Slavery in America

views updated

SLAVERY IN AMERICA

European explorers first enslaved individuals and groups native to the American continent during the late fifteenth and early sixteenth centuries in a drive for the accumulation of capital wealth. When indigenous slavery failed, systematically organized African slave-labor became integral to the complex economic systems of British mercantilism and Western capitalism. The voyages of European explorers made the trade in Africans, and the staples of their labor, top priorities in the exchange and development of European markets and wealth. Hence slavery emerged in the thirteen American colonies in relation to the development of the Western world. As W. E. B. DuBois notes in The Suppression of the Slave Trade to the United States, 1638–1870 (1965 [1898]), the colonies played a vital role in the Triangular Trade between Europe, North America, and Africa during the eighteenth century. The British maintained that the slave trade was the "very life of the colonies."

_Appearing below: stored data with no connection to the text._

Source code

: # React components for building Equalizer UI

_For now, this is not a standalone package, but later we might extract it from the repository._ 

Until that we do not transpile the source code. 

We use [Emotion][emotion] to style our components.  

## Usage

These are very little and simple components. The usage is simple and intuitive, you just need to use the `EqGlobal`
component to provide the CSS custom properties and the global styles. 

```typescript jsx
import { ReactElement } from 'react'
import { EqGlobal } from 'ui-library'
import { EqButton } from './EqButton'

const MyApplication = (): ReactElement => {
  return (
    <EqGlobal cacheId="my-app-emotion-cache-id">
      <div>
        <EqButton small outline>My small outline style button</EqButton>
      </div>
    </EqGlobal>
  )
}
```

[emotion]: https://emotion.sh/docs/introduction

Africans themselves participated in trading other Africans who were enslaved, usually as a result of tribal wars on the continent. African slavery was not benign, but European and North American slavery were wholly different from what Africans understood slavery to be. American slavery was permanent rather than indentured; it could be inherited and passed from generation to generation; it was based on racial oppression; and it deemed its subjects to be the subhuman property of others.

After more than a century of Spanish domination, an unnamed Dutch man-of-war arrived at Jamestown, Virginia, in 1619 with a cargo that included nearly two dozen Africans, commencing the slavery epoch in the British colonies. At best there are only estimates of the total number of African slaves imported through the tumultuous, one-way journey from Africa called the Middle Passage. The British alone imported roughly 300,000 Africans to the Americas between 1713 and 1733 after they were permitted by the Spanish to monopolize the colonial slave trade. Although the impact of the American Revolution brought the trade to a near halt, approximately 700,000 African slaves were imported to the United States by 1790. Aboard thousands of ships known as slavers, major shipping corporations from England, such as the Royal African Company, and independent ship merchants from various parts of Europe and North America imported two million African slaves to America between 1680 and 1790. And the slave population would increase significantly in the coming century. In 1781 there were about 575,000 slaves out of a total population of 3.5 million people in the United States.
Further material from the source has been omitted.